In Mission Bay in San Diego, the increasing abundance of Asian date mussels has caused a decrease in species richness and abundance of the native Solen rostriformis, as well as the complete disappearance of the native Chione fluctifraga. The Asian date mussel has also become 100 times more abundant than any native bivalves. Two other native species have appeared in the bay, however: Macoma nasuta and Chione undatella. Laboratory experiments using these species show that the growth and survival of the surface-dwelling and suspension-feeding species of the Chione genus decrease dramatically in areas where the Asian date mussel is abundant. Populations of the deeper-dwelling and deposit-feeding Macoma nasuta are not significantly affected, however, by the invasion of the mussel.
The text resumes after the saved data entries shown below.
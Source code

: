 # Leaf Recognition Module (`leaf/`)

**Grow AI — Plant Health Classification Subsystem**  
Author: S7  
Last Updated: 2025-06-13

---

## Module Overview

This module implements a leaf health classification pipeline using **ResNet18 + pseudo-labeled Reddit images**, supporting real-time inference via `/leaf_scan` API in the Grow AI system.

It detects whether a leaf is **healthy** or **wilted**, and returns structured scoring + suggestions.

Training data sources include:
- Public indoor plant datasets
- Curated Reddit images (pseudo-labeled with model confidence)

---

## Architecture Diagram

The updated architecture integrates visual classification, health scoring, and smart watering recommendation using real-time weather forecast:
Similar occurrences have been observed at Sacca di Goro, a brackish lagoon in the Po River Delta of the Northern Adriatic Sea in Italy, which the Asian date mussel invaded in the early 1990s. Researchers there have found that growth and survival of suspension feeders has significantly decreased following the arrival of the Asian date mussel. There has also been a concomitant increase in the abundance of detritivores and herbivores.
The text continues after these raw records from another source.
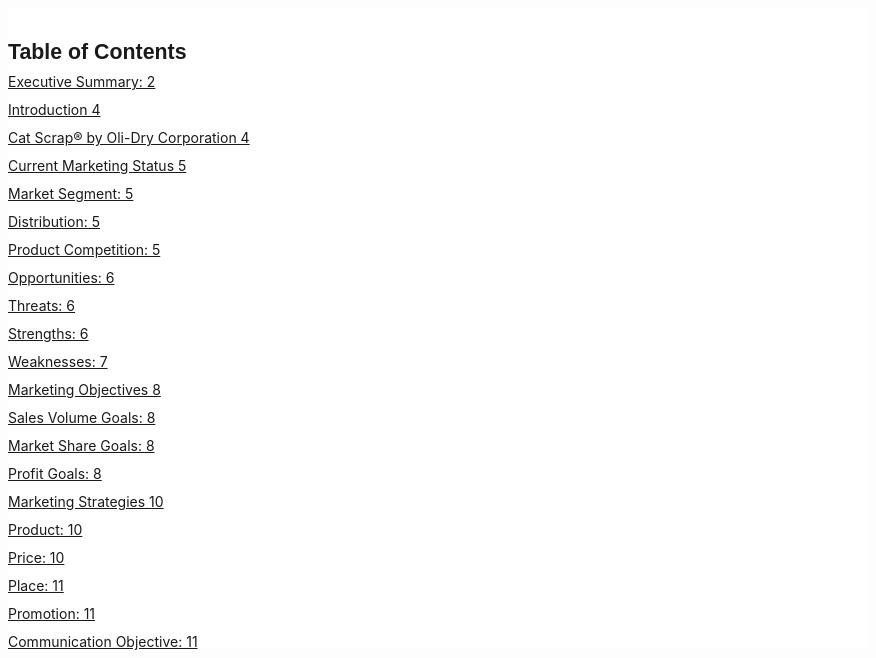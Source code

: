 </p>
<p lang="en-AU" class="western" style="margin-bottom: 0in; line-height: 150%">
<br/>

</p>
<p lang="en-AU" style="margin-top: 0.17in; margin-bottom: 0.08in; line-height: 100%; page-break-before: always; page-break-after: avoid">
<font face="Liberation Sans, Arial, sans-serif"><font size="4" style="font-size: 16pt"><b>Table
of Contents</b></font></font></p>
<div id="Table of Contents1" dir="ltr">
  <p lang="en-AU" style="margin-bottom: 0in; line-height: 100%"><a class="western" href="#__RefHeading__210_1443240757">Executive
  Summary:  2</a></p>
  <p lang="en-AU" style="margin-bottom: 0in; line-height: 100%"><a class="western" href="#__RefHeading__212_1443240757">Introduction  4</a></p>
  <p lang="en-AU" style="margin-bottom: 0in; line-height: 100%"><a class="western" href="#__RefHeading__214_1443240757">Cat
  Scrap® by Oli-Dry Corporation 4</a></p>
  <p lang="en-AU" style="margin-bottom: 0in; line-height: 100%"><a class="western" href="#__RefHeading__216_1443240757">Current
  Marketing Status  5</a></p>
  <p lang="en-AU" style="margin-bottom: 0in; line-height: 100%"><a class="western" href="#__RefHeading__218_1443240757">Market
  Segment:  5</a></p>
  <p lang="en-AU" style="margin-bottom: 0in; line-height: 100%"><a class="western" href="#__RefHeading__220_1443240757">Distribution: 5</a></p>
  <p lang="en-AU" style="margin-bottom: 0in; line-height: 100%"><a class="western" href="#__RefHeading__222_1443240757">Product
  Competition:  5</a></p>
  <p lang="en-AU" style="margin-bottom: 0in; line-height: 100%"><a class="western" href="#__RefHeading__224_1443240757">Opportunities:  6</a></p>
  <p lang="en-AU" style="margin-bottom: 0in; line-height: 100%"><a class="western" href="#__RefHeading__226_1443240757">Threats:  6</a></p>
  <p lang="en-AU" style="margin-bottom: 0in; line-height: 100%"><a class="western" href="#__RefHeading__228_1443240757">Strengths:  6</a></p>
  <p lang="en-AU" style="margin-bottom: 0in; line-height: 100%"><a class="western" href="#__RefHeading__230_1443240757">Weaknesses: 7</a></p>
  <p lang="en-AU" style="margin-bottom: 0in; line-height: 100%"><a class="western" href="#__RefHeading__232_1443240757">Marketing
  Objectives  8</a></p>
  <p lang="en-AU" style="margin-bottom: 0in; line-height: 100%"><a class="western" href="#__RefHeading__234_1443240757">Sales
  Volume Goals: 8</a></p>
  <p lang="en-AU" style="margin-bottom: 0in; line-height: 100%"><a class="western" href="#__RefHeading__236_1443240757">Market
  Share Goals:  8</a></p>
  <p lang="en-AU" style="margin-bottom: 0in; line-height: 100%"><a class="western" href="#__RefHeading__238_1443240757">Profit
  Goals:  8</a></p>
  <p lang="en-AU" style="margin-bottom: 0in; line-height: 100%"><a class="western" href="#__RefHeading__240_1443240757">Marketing
  Strategies  10</a></p>
  <p lang="en-AU" style="margin-bottom: 0in; line-height: 100%"><a class="western" href="#__RefHeading__242_1443240757">Product:  10</a></p>
  <p lang="en-AU" style="margin-bottom: 0in; line-height: 100%"><a class="western" href="#__RefHeading__244_1443240757">Price:  10</a></p>
  <p lang="en-AU" style="margin-bottom: 0in; line-height: 100%"><a class="western" href="#__RefHeading__246_1443240757">Place:  11</a></p>
  <p lang="en-AU" style="margin-bottom: 0in; line-height: 100%"><a class="western" href="#__RefHeading__248_1443240757">Promotion:  11</a></p>
  <p lang="en-AU" style="margin-bottom: 0in; line-height: 100%"><a class="western" href="#__RefHeading__250_1443240757">Communication
  Objective:  11</a></p>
Deeper-dwelling species are less affected by the invasion of the Asian date mussel. Mussel mats have no significant effect on the mortality of deeper-dwelling clam species such as Tapes decussatus and Ruditapes philippinarum.

Competition with native species is the primary cause of concern in areas of New Zealand where the Asian date mussel has invaded. Significantly fewer macrofaunal invertebrates occur, and an eightfold decrease in the abundance of infaunal bivalves was found. The adverse environmental effects of the mussel in New Zealand are thought to be localized and short-lived.

Arcuatula senhousia shares its habitat with eelgrass (Zostera marina) in many of the areas in which it has invaded. The presence of the mussel has been shown to affect rhizome growth in the eelgrass; this decreases the ability of established patches to spread. The Asian date mussel had the most detrimental effect on rhizome growth in areas where the eelgrass was sparse and patchy, which is a cause of concern for conservationists because beds of eelgrass are already degraded and sparse as a result of anthropogenic forces. The presence of A. senhousia can only worsen the situation.